This makes no sense to me:
Over the past week, the share prices for Canadian media giant CanWest have been hammered. At the moment, it’s trading at $1 a share (it’s been as low as 95 cents today); five days ago it was about $1.47., and the 52-week high was over $8 a share.
I’ve been tracking this, and the stock has underperformed market averages every day this week.
Yet when I do a google search on the words “CanWest” “share” and “price,” the top three hits are news story from January 2007 and July 2008, and a blog post I wrote about this a couple of days ago.
Really? We have what appears to be a significant Canadian business story here, and in the general Google search category the results throw up two outdated stories and a small blog post.
When I hit the “news” tab at Google I get a single relevant story, the Globe & Mail’s piece CanWest’s woes ‘very challenging for the foreseeable future’.
It is, perhaps, not surprising that none of the CanWest-owned newspapers appear to be covering this story. What is surprising is that very few others seem to be covering it, either.
UPDATE: The business press is starting to ctach up to this story.
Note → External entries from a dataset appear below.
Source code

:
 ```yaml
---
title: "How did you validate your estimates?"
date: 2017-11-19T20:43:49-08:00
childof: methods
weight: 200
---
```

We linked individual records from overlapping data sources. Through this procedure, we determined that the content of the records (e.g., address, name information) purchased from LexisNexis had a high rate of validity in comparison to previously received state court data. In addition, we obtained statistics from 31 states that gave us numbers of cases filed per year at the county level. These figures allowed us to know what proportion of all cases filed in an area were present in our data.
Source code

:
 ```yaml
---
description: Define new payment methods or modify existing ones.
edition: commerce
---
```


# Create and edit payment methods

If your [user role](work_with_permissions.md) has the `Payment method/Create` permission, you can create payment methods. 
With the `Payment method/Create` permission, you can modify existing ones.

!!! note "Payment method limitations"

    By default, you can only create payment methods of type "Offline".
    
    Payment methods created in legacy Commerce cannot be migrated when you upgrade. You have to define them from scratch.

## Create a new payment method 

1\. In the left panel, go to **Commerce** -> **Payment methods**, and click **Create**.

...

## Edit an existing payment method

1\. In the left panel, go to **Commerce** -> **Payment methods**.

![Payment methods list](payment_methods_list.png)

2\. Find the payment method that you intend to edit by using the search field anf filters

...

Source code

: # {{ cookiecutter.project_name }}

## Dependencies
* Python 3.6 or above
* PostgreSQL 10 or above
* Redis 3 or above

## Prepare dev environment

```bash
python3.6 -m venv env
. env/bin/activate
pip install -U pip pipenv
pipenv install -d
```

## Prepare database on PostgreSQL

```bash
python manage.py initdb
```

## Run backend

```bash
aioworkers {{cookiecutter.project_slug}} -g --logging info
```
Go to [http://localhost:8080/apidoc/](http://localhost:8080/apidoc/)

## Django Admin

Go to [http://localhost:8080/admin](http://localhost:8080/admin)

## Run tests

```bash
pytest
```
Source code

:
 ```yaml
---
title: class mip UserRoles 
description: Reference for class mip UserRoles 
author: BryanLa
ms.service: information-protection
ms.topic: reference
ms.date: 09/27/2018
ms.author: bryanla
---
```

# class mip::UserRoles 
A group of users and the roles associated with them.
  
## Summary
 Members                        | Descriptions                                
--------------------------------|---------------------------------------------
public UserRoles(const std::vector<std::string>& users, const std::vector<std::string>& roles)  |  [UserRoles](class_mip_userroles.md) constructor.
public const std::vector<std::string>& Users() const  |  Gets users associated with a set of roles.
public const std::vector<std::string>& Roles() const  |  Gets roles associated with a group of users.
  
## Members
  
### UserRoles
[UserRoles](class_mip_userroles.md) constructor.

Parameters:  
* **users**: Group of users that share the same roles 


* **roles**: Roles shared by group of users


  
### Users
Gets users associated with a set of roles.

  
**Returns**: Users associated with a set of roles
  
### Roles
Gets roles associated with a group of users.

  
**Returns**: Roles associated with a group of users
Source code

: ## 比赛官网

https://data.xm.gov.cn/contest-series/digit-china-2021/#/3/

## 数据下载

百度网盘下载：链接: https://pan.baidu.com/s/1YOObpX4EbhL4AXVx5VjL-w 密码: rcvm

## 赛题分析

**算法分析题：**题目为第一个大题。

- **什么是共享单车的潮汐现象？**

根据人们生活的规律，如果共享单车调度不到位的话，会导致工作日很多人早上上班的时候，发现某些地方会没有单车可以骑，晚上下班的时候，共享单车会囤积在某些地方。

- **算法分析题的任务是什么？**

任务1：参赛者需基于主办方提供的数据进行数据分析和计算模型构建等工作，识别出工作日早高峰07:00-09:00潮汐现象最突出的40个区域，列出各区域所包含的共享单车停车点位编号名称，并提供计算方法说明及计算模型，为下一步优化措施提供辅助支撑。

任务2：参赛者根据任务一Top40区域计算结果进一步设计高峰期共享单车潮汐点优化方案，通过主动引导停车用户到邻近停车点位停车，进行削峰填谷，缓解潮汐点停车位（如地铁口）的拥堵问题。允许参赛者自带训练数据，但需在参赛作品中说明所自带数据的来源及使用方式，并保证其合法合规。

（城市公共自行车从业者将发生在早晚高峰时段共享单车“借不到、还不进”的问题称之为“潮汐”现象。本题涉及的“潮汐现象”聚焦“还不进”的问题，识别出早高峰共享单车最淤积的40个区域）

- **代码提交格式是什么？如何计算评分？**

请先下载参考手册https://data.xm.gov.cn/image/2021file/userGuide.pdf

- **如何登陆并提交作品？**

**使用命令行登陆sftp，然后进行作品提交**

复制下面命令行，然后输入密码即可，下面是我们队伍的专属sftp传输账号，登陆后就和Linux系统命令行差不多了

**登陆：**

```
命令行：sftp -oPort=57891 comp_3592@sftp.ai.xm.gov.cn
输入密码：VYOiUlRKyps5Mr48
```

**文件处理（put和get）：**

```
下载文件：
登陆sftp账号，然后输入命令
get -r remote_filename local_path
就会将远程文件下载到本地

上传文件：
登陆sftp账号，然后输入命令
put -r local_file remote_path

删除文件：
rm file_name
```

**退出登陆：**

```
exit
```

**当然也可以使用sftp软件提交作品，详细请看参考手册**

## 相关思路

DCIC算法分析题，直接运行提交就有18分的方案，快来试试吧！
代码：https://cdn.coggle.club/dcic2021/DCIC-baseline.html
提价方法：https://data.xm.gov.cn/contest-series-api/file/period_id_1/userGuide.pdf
Just after I posted this this morning, I did another Google check and found a Reuters piece, Canwest stock below C$1 as ad outlook darkens.
Tags: business, CanWest, journalism

Canwest doesn’t seem to be in a self-reflexive mood right now. No surprise that they are not writing their own obit. Besides they’ve never really been into that whole web 2.0, information for everyone ethic.
What’s surprising is the relative quietness of Torstar, Sun Media and the Globe and Mail. Perhaps the other papers aren’t too quick to gloat because of the precariousness of their own positions.